I have opted to configure the two 6300 switches independently for the following reasons:
- We do not need multichassis lags
- Replacing a standalone switch is much easier then replacing a VSF Member (especially in Central)
- Upgrading VSF reboot's both members at the same time, and causes downtime. (I have seen some roadmap changing this in a future version, but upgrading both independently still seems easier)
The setup with two independent switches works well in normal circumstances. If I disconnect Cables from a server in 1 switch, all Mac addresses move instantly to the other switch and everything stays reachable. So far so good.
However when I reboot a switch the failover does not work. I see the MAC addresses of the server, and also the ARP entry pointing to the second switch, but still I can't ping servers that used to reside on Switch 1.

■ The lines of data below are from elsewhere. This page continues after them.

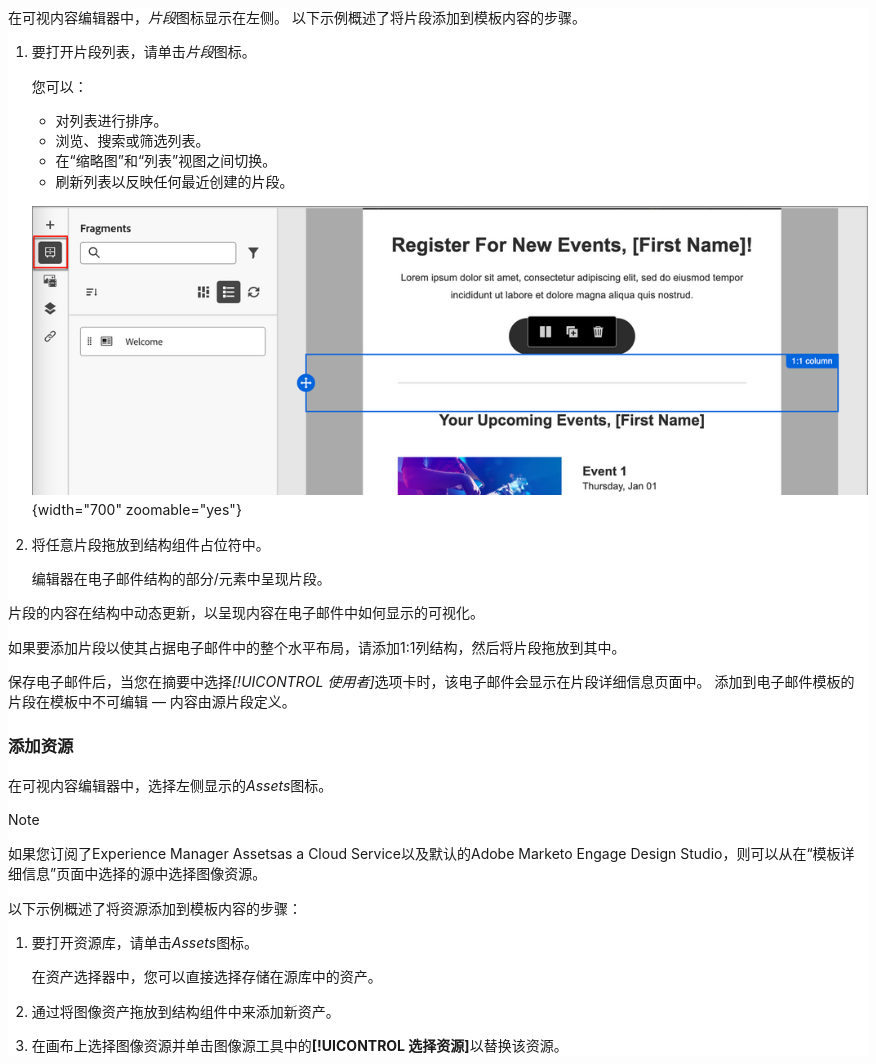 在可视内容编辑器中，_片段_&#x200B;图标显示在左侧。 以下示例概述了将片段添加到模板内容的步骤。

1. 要打开片段列表，请单击&#x200B;_片段_&#x200B;图标。

   您可以：

   * 对列表进行排序。
   * 浏览、搜索或筛选列表。
   * 在“缩略图”和“列表”视图之间切换。
   * 刷新列表以反映任何最近创建的片段。

   ![从列表中选择片段](./assets/visual-designer-fragments.png){width="700" zoomable="yes"}

1. 将任意片段拖放到结构组件占位符中。

   编辑器在电子邮件结构的部分/元素中呈现片段。

片段的内容在结构中动态更新，以呈现内容在电子邮件中如何显示的可视化。

如果要添加片段以使其占据电子邮件中的整个水平布局，请添加1:1列结构，然后将片段拖放到其中。

保存电子邮件后，当您在摘要中选择&#x200B;_[!UICONTROL 使用者]_&#x200B;选项卡时，该电子邮件会显示在片段详细信息页面中。 添加到电子邮件模板的片段在模板中不可编辑 — 内容由源片段定义。

### 添加资源

在可视内容编辑器中，选择左侧显示的&#x200B;_Assets_&#x200B;图标。

>[!NOTE]
>
>如果您订阅了Experience Manager Assetsas a Cloud Service以及默认的Adobe Marketo Engage Design Studio，则可以从在“模板详细信息”页面中选择的源中选择图像资源。

以下示例概述了将资源添加到模板内容的步骤：

1. 要打开资源库，请单击&#x200B;_Assets_&#x200B;图标。

   在资产选择器中，您可以直接选择存储在源库中的资产。

1. 通过将图像资产拖放到结构组件中来添加新资产。

1. 在画布上选择图像资源并单击图像源工具中的&#x200B;**[!UICONTROL 选择资源]**&#x200B;以替换该资源。
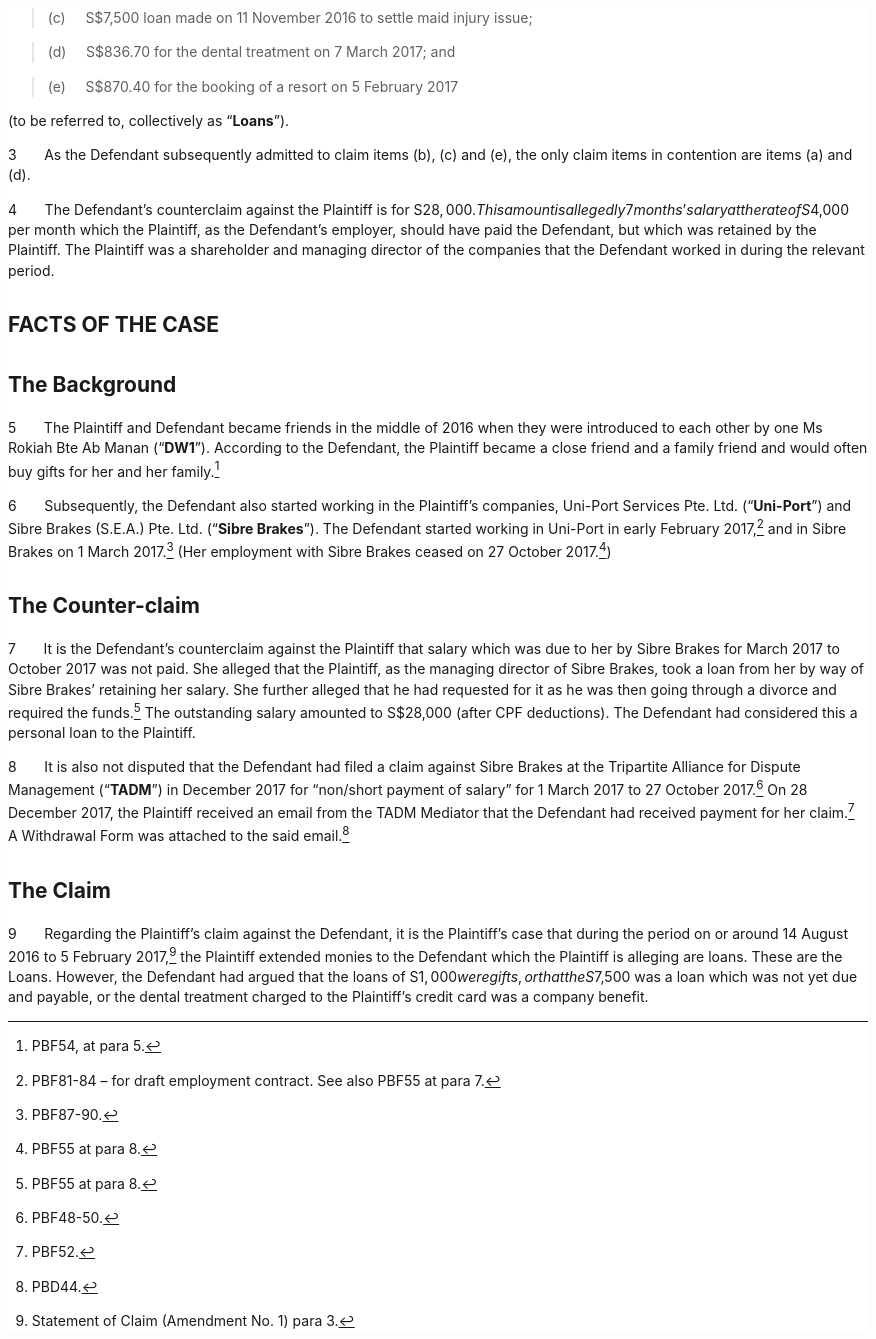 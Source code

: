 > (c)     S$7,500 loan made on 11 November 2016 to settle maid injury issue;

> (d)     S$836.70 for the dental treatment on 7 March 2017; and

> (e)     S$870.40 for the booking of a resort on 5 February 2017

(to be referred to, collectively as “**Loans**”).

3       As the Defendant subsequently admitted to claim items (b), (c) and (e), the only claim items in contention are items (a) and (d).

4       The Defendant’s counterclaim against the Plaintiff is for S$28,000. This amount is allegedly 7 months’ salary at the rate of S$4,000 per month which the Plaintiff, as the Defendant’s employer, should have paid the Defendant, but which was retained by the Plaintiff. The Plaintiff was a shareholder and managing director of the companies that the Defendant worked in during the relevant period.

## FACTS OF THE CASE

## The Background

5       The Plaintiff and Defendant became friends in the middle of 2016 when they were introduced to each other by one Ms Rokiah Bte Ab Manan (“**DW1**”). According to the Defendant, the Plaintiff became a close friend and a family friend and would often buy gifts for her and her family.[^2]

6       Subsequently, the Defendant also started working in the Plaintiff’s companies, Uni-Port Services Pte. Ltd. (“**Uni-Port**”) and Sibre Brakes (S.E.A.) Pte. Ltd. (“**Sibre Brakes**”). The Defendant started working in Uni-Port in early February 2017,[^3] and in Sibre Brakes on 1 March 2017.[^4] (Her employment with Sibre Brakes ceased on 27 October 2017.[^5])

## The Counter-claim

7       It is the Defendant’s counterclaim against the Plaintiff that salary which was due to her by Sibre Brakes for March 2017 to October 2017 was not paid. She alleged that the Plaintiff, as the managing director of Sibre Brakes, took a loan from her by way of Sibre Brakes’ retaining her salary. She further alleged that he had requested for it as he was then going through a divorce and required the funds.[^6] The outstanding salary amounted to S$28,000 (after CPF deductions). The Defendant had considered this a personal loan to the Plaintiff.

8       It is also not disputed that the Defendant had filed a claim against Sibre Brakes at the Tripartite Alliance for Dispute Management (“**TADM**”) in December 2017 for “non/short payment of salary” for 1 March 2017 to 27 October 2017.[^7] On 28 December 2017, the Plaintiff received an email from the TADM Mediator that the Defendant had received payment for her claim.[^8] A Withdrawal Form was attached to the said email.[^9]

## The Claim

9       Regarding the Plaintiff’s claim against the Defendant, it is the Plaintiff’s case that during the period on or around 14 August 2016 to 5 February 2017,[^10] the Plaintiff extended monies to the Defendant which the Plaintiff is alleging are loans. These are the Loans. However, the Defendant had argued that the loans of S$1,000 were gifts, or that the S$7,500 was a loan which was not yet due and payable, or the dental treatment charged to the Plaintiff’s credit card was a company benefit.


[^1]: References in the judgment to the following:NE1– Notes of Evidence of trial on 7 October 2019;NE2– Noties of Evidence of trial on 19 December 2019;SDB1-24– Setdown Bundle;PBF1-133– Plaintiff’s Bundle of Affidavits;PBD1-70– Plaintiff’s Bundle of Documents; andDBD1-68– Defendant’s Bundle of Documents.
[^2]: PBF54, at para 5.
[^3]: PBF81-84 – for draft employment contract. See also PBF55 at para 7.
[^4]: PBF87-90.
[^5]: PBF55 at para 8.
[^6]: PBF55 at para 8.
[^7]: PBF48-50.
[^8]: PBF52.
[^9]: PBD44.
[^10]: Statement of Claim (Amendment No. 1) para 3.
[^11]: PBF59 at para 18.
[^12]: PBF48-49.
[^13]: _Ibid._, at para 17.
[^14]: _Ibid._, at para 16.
[^15]: NE1 p 129 line 7.
[^16]: _Ibid._, lines 7-11. See also NE1 p 132 lines4-5.
[^17]: NE1 p 130 lines 30-32.
[^18]: PBF15.
[^19]: PBF10.
[^20]: NE1 p 124 lines 12-13.
[^21]: NE1 p144 line 11.
[^22]: PFB123 1st line.
[^23]: NE1 p 145 lines 16-20.
[^24]: NE1 p 132 lines12-19. See also PBF59 para 18.
[^25]: Defendant’s Written Submissions at para 2.4.5., and also _ibid._, at sub-para (e).
[^26]: PBD5.
[^27]: NE1 p 50 lines 15-27.
[^28]: PBF61 para 23.
[^29]: NE1 p 125 lines 16-18.
[^30]: Defendant’s Written Submissions para 2.4.3.
[^31]: NE1 p 133 lines 27-31.
[^32]: NE1 p 137 line 32 to p138 line 4.
[^33]: NE1 at p 120 line 27 to p 121 line 17.
[^34]: PBD5.
[^35]: NE1 at p 93 line 9; p 118 line 31; p 128 lines 31-32; and p 131 lines 8-9.
[^36]: NE1 p 144 lines 12, 15 and 16.
[^37]: NE1 p121 lines 13-15. See also: NE1 p 133 lines 5-6.
[^38]: NE2 p 44 line 20 to p 48 line 8
[^39]: PBF10.
[^40]: NE2 p 56 lines 30-31
[^41]: NE2 p 56 line 32 to p57 line 2.
[^42]: PBF61 at para 21.
[^43]: NE2 p 55 line 31 to p56 line 1. See also NE2 p 117 lines 12-15.
[^44]: NE2 p 56 line 32 to p57 line 2.
[^45]: PBF61 at para 21.
[^46]: DBD47.
[^47]: f) Defendant’s Written Submissions p 5 para 2.5.3 f).
[^48]: SDB8_ff_.
[^49]: _Ibid._, at para 11.
[^50]: SDB11 para 13.
[^51]: DBD1-4.
[^52]: PBF48-50.
[^53]: Section 6(2) Employment Claims Act 2016 (No. 21 of 2016).
[^54]: PBD44.
[^55]: Defendant’s Written Submissions at para 3.7 a).
[^56]: Plaintiff’s Submissions at para 39.
[^57]: Plaintiff’s Submissions at para 44.
[^58]: PBD71.
[^59]: PBD72.
[^60]: PBD21-22.
[^61]: PBD25-26.
[^62]: PBD28-29.
[^63]: PBD30-31.
[^64]: PBD28-29.
[^65]: NE2 p 16 line 4.
[^66]: DBD49.
[^67]: Plaintiff’s Submissions para 47 vi.
[^68]: _Ibid._, at section 15(2).
[^69]: DBD51.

If I look at the bgp paths, I see that MAC and IP entries are present for both switches. So maybe the traffic is still sent to the old switch that is down. I can think of a couple of solutions but I'd like to hear some thoughts on this.
- Make them into a VSF stack and accept the hassle that comes with that.
- Use neighbor x.x.x.x fall-over bfd. Without bfd it would not work because the switches have a default route in the underlay. (Maybe I could get rid of those though)
What would be the cleanest solution for this according to you guys? Or is there another approach that I could take here?
------------------------------
Jelmer Hartman
------------------------------